Nel 1967 tornò in Giordania, dopo aver beneficiato di un'amnistia e si unì ai ranghi del Fronte Popolare di Liberazione della Palestina, del quale fu tra i fondatori. Nel 1969 fondò il Fronte Democratico per la Liberazione della Palestina, in seguito a una scissione dal Fronte Popolare di Liberazione della Palestina. Risiede in Siria, Paese con il quale ha buone relazioni, e dal quale il suo partito riceve sostegno.
Hawatmeh sostiene la soluzione di uno Stato unico. Per lui tale Stato decreterebbe la fine del sionismo - ma non della cultura ebraica - e del panarabismo - ma non della cultura araba. Si tratterebbe quindi di uno «Stato palestinese di democrazia popolare», integrato a uno Stato arabo unificato, democratico e popolare. Il paese costituirebbe allora la punta di diamante della rivoluzione mondiale e non la tappa intermedia per una nazione araba unificata.
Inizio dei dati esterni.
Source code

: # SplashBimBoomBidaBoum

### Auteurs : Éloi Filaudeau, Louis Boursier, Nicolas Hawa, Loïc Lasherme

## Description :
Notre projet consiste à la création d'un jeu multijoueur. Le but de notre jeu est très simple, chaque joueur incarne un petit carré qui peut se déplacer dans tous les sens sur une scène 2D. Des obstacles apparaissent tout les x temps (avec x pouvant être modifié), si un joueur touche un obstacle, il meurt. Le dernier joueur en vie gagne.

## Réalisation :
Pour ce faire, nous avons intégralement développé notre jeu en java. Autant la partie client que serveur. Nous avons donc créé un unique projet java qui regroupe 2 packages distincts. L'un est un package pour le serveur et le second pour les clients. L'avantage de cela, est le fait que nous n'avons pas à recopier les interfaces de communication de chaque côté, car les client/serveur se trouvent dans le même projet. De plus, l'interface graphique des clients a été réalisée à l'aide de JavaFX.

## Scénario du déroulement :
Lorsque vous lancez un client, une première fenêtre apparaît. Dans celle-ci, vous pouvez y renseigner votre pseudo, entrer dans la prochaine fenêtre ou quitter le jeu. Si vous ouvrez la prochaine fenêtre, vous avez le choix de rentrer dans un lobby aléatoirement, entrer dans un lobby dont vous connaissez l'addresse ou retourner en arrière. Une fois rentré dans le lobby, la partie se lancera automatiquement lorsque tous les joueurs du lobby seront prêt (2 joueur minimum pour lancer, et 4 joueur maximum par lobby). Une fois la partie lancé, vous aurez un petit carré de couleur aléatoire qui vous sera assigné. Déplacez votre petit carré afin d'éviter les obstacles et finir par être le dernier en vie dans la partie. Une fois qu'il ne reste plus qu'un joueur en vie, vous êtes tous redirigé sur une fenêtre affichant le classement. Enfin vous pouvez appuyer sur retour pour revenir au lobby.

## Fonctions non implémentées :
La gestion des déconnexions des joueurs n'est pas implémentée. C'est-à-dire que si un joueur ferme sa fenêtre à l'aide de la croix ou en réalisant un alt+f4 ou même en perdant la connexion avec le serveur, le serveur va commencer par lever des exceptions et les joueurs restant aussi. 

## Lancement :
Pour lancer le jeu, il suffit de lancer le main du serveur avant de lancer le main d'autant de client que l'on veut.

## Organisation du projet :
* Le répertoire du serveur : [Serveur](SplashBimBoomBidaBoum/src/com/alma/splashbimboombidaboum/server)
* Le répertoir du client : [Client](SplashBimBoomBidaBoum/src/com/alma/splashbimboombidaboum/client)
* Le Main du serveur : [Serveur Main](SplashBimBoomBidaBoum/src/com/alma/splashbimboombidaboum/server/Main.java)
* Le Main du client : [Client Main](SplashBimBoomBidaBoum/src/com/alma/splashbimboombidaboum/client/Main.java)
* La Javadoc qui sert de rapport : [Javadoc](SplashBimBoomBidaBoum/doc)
Ḥawātmeh prefigura uno Stato depurato da ogni forma di nazionalismo, vede la nazione araba sotto la forma di uno Stato federato o confederato, democratico, popolare, rivoluzionario, ma senza alcun carattere nazionalistico.[2]
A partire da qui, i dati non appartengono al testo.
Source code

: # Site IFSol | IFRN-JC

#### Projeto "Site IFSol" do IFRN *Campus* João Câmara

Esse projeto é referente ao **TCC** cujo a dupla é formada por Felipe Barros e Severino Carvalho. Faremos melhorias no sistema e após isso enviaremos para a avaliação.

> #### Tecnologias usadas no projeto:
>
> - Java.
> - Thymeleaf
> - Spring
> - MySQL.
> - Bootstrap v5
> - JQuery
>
Questo non gli ha impedito di condurre violente azioni di guerriglia in Palestina contro il potere israeliano, con dirottamenti aerei e azioni di fuoco che sono state qualificate come "terroristiche" dai suoi avversari e "patriottiche" dai suoi sostenitori. Nota la strage condotta a Ma'alot nel 1974, per cui le autorità israeliane gli vietarono l'ingresso nei territori palestinesi occupati.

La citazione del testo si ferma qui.